Но, как я уже говорил, что-то происходило в главном доме.

Расхаживая по кладбищу, я размышлял об Обряде Тьмы, да, об Обряде Тьмы – сотворении нового вампира.

Но почему мне вообще пришло это в голову? Мне, тому, кто втайне хочет стать святым? Только не подумайте, что кровь Меррик Мэйфейр взывала из-под земли к рождению еще одного новичка, – ничего подобного. Вдобавок это была одна из тех ночей, когда каждый свой вдох я ощущал как маленький глоток горя.

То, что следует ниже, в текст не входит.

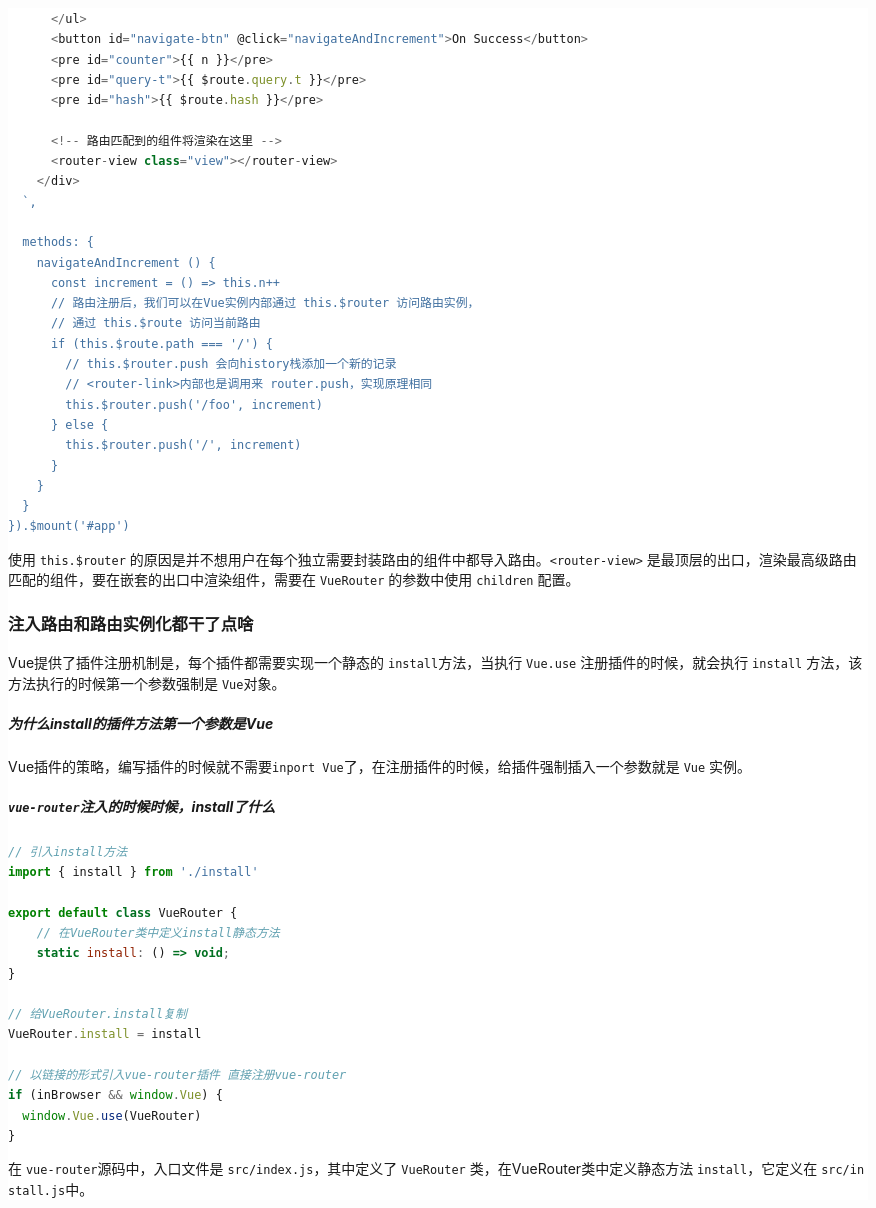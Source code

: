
 ```javascript
      </ul>
      <button id="navigate-btn" @click="navigateAndIncrement">On Success</button>
      <pre id="counter">{{ n }}</pre>
      <pre id="query-t">{{ $route.query.t }}</pre>
      <pre id="hash">{{ $route.hash }}</pre>
      
      <!-- 路由匹配到的组件将渲染在这里 -->
      <router-view class="view"></router-view>
    </div>
  `,

  methods: {
    navigateAndIncrement () {
      const increment = () => this.n++
      // 路由注册后，我们可以在Vue实例内部通过 this.$router 访问路由实例，
      // 通过 this.$route 访问当前路由
      if (this.$route.path === '/') {
        // this.$router.push 会向history栈添加一个新的记录
        // <router-link>内部也是调用来 router.push，实现原理相同
        this.$router.push('/foo', increment)
      } else {
        this.$router.push('/', increment)
      }
    }
  }
}).$mount('#app')
```
使用 `this.$router` 的原因是并不想用户在每个独立需要封装路由的组件中都导入路由。`<router-view>` 是最顶层的出口，渲染最高级路由匹配的组件，要在嵌套的出口中渲染组件，需要在 `VueRouter` 的参数中使用 `children` 配置。



### 注入路由和路由实例化都干了点啥

Vue提供了插件注册机制是，每个插件都需要实现一个静态的 `install`方法，当执行 `Vue.use` 注册插件的时候，就会执行 `install` 方法，该方法执行的时候第一个参数强制是 `Vue`对象。

##### 为什么install的插件方法第一个参数是Vue

 Vue插件的策略，编写插件的时候就不需要`inport Vue`了，在注册插件的时候，给插件强制插入一个参数就是 `Vue` 实例。

##### `vue-router`注入的时候时候，install了什么

```javascript
// 引入install方法
import { install } from './install'

export default class VueRouter {
    // 在VueRouter类中定义install静态方法
    static install: () => void;
}

// 给VueRouter.install复制
VueRouter.install = install

// 以链接的形式引入vue-router插件 直接注册vue-router
if (inBrowser && window.Vue) {
  window.Vue.use(VueRouter)
}
```
在 `vue-router`源码中，入口文件是 `src/index.js`，其中定义了 `VueRouter` 类，在VueRouter类中定义静态方法 `install`，它定义在 `src/install.js`中。
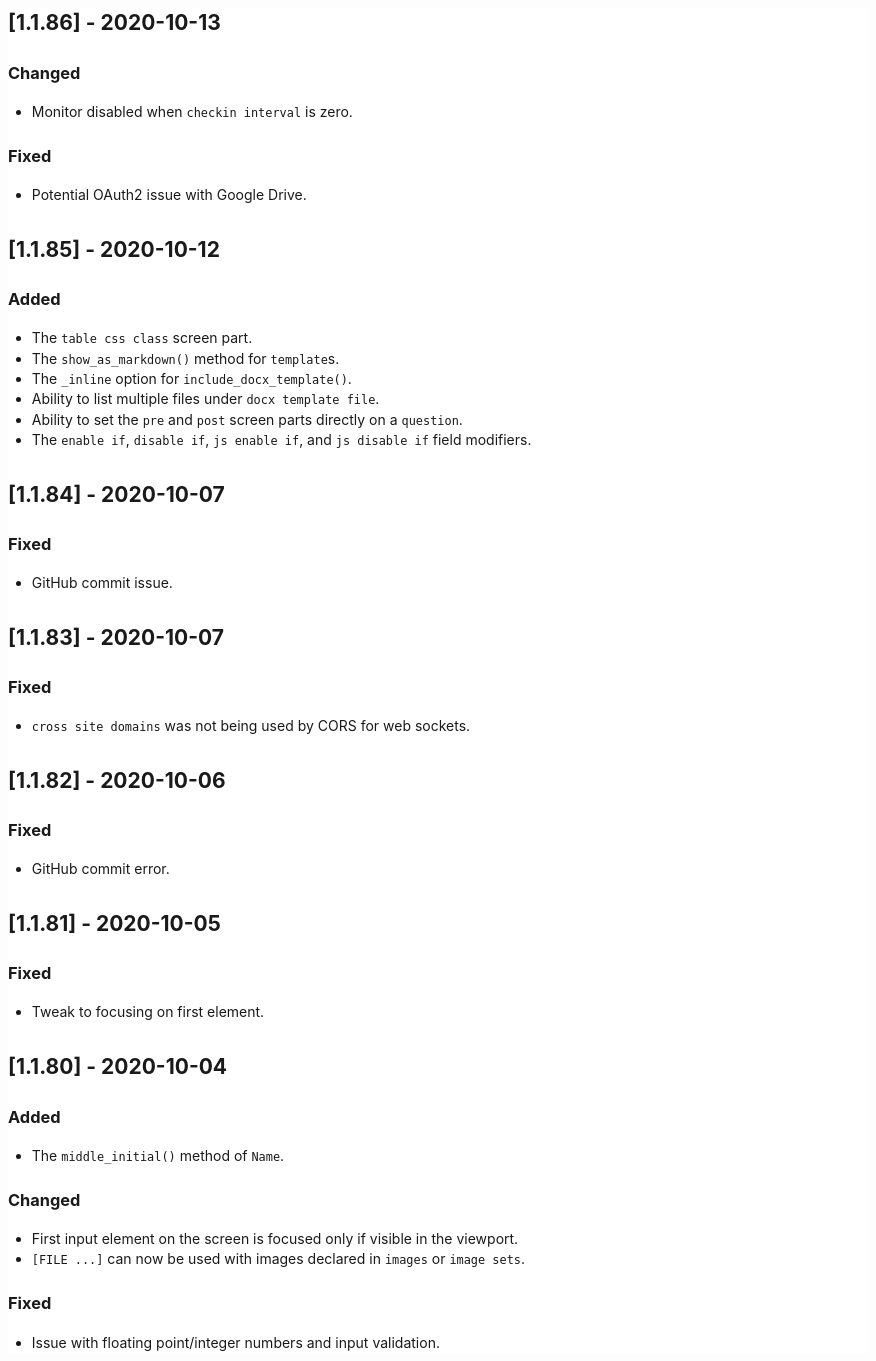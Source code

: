 ## [1.1.86] - 2020-10-13
### Changed
- Monitor disabled when `checkin interval` is zero.
### Fixed
- Potential OAuth2 issue with Google Drive.

## [1.1.85] - 2020-10-12
### Added
- The `table css class` screen part.
- The `show_as_markdown()` method for `template`s.
- The `_inline` option for `include_docx_template()`.
- Ability to list multiple files under `docx template file`.
- Ability to set the `pre` and `post` screen parts directly on a
  `question`.
- The `enable if`, `disable if`, `js enable if`, and `js disable if`
  field modifiers.

## [1.1.84] - 2020-10-07
### Fixed
- GitHub commit issue.

## [1.1.83] - 2020-10-07
### Fixed
- `cross site domains` was not being used by CORS for web sockets.

## [1.1.82] - 2020-10-06
### Fixed
- GitHub commit error.

## [1.1.81] - 2020-10-05
### Fixed
- Tweak to focusing on first element.

## [1.1.80] - 2020-10-04
### Added
- The `middle_initial()` method of `Name`.
### Changed
- First input element on the screen is focused only if visible in the
  viewport.
- `[FILE ...]` can now be used with images declared in `images` or
  `image sets`.
### Fixed
- Issue with floating point/integer numbers and input validation.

Я посмотрел вверх, на главный дом, как они его называли, – стоявший на возвышении особняк с белыми колоннами, достигавшими второго этажа, и множеством освещенных окон. Последние несколько ночей это место было средоточием моей боли и моих побед, и я прикидывал, как разыграть карты, чтобы никто из участников не пострадал.

Вариант первый.

Особняк Блэквуд гудит от голосов населяющих его доверчивых смертных, которые, несмотря на наше непродолжительное знакомство, стали мне очень дороги. Я называю их доверчивыми, ибо они даже не подозревают, что их любимый Квинн Блэквуд, хозяин дома, и его загадочный новый друг Лестат – вампиры. Именно этого всей душой и сердцем желал Квинн – не должно было произойти ничего предосудительного, потому что это был его дом, и, даже став вампиром, Квинн не был готов рвать отношения с его смертными обитателями.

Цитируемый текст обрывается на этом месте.